(Stored data)

<<<<

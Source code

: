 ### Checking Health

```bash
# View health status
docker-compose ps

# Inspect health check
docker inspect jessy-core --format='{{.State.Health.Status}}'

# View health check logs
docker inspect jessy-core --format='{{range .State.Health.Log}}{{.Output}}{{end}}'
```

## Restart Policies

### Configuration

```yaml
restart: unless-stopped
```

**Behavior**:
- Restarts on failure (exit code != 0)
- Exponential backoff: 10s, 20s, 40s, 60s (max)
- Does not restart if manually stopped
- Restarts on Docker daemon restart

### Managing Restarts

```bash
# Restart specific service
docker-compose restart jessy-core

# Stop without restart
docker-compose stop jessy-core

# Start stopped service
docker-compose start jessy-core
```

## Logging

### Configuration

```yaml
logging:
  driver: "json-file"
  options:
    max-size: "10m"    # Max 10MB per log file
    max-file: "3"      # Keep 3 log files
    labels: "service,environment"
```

>>>>

WHAT IS REQUIRED: Using the entries above, return exactly the lines from the line with "### Checking Health" to the line with "## Restart Policies", counting both of those lines.

TASK ANSWER:
: ### Checking Health

```bash
# View health status
docker-compose ps

# Inspect health check
docker inspect jessy-core --format='{{.State.Health.Status}}'

# View health check logs
docker inspect jessy-core --format='{{range .State.Health.Log}}{{.Output}}{{end}}'
```

## Restart Policies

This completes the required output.